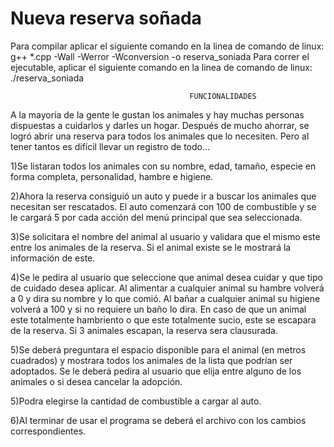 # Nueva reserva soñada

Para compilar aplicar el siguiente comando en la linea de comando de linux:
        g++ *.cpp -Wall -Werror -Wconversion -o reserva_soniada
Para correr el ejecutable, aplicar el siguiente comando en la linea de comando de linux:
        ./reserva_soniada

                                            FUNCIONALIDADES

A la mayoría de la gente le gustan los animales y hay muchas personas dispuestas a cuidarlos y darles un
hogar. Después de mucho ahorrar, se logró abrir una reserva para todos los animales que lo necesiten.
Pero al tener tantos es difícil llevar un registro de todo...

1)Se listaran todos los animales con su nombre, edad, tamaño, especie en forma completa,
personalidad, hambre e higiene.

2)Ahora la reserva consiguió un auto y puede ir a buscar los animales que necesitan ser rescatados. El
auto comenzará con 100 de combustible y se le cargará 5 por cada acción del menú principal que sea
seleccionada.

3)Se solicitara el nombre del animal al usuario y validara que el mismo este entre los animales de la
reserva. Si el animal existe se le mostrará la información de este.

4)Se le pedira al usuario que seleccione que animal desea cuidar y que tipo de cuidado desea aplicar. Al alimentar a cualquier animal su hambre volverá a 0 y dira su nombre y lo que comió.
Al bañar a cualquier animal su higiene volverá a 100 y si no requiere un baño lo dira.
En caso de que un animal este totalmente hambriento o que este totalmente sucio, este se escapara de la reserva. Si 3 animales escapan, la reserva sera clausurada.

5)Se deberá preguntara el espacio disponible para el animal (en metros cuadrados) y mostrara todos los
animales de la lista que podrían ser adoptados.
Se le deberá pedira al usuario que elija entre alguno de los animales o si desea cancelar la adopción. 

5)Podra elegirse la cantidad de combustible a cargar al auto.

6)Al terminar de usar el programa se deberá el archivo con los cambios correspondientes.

·····

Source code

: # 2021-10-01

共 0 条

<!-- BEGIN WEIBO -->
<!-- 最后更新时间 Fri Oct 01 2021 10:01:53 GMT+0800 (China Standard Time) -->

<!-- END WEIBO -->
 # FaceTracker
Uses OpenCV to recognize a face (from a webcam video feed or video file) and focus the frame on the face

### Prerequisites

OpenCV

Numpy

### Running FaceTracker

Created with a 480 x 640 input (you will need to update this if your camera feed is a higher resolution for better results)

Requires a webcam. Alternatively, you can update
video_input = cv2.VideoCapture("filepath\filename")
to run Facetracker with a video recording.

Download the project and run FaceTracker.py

·····

• Problem details
An exact copy of the lines above, from the one containing "<!-- BEGIN WEIBO -->" through the one containing "Download the project and run FaceTracker.py", is the whole of the answer.

• Expected answer
<!-- BEGIN WEIBO -->
<!-- 最后更新时间 Fri Oct 01 2021 10:01:53 GMT+0800 (China Standard Time) -->

<!-- END WEIBO -->
 # FaceTracker
Uses OpenCV to recognize a face (from a webcam video feed or video file) and focus the frame on the face

### Prerequisites

OpenCV

Numpy

### Running FaceTracker

Created with a 480 x 640 input (you will need to update this if your camera feed is a higher resolution for better results)

Requires a webcam. Alternatively, you can update
video_input = cv2.VideoCapture("filepath\filename")
to run Facetracker with a video recording.

Download the project and run FaceTracker.py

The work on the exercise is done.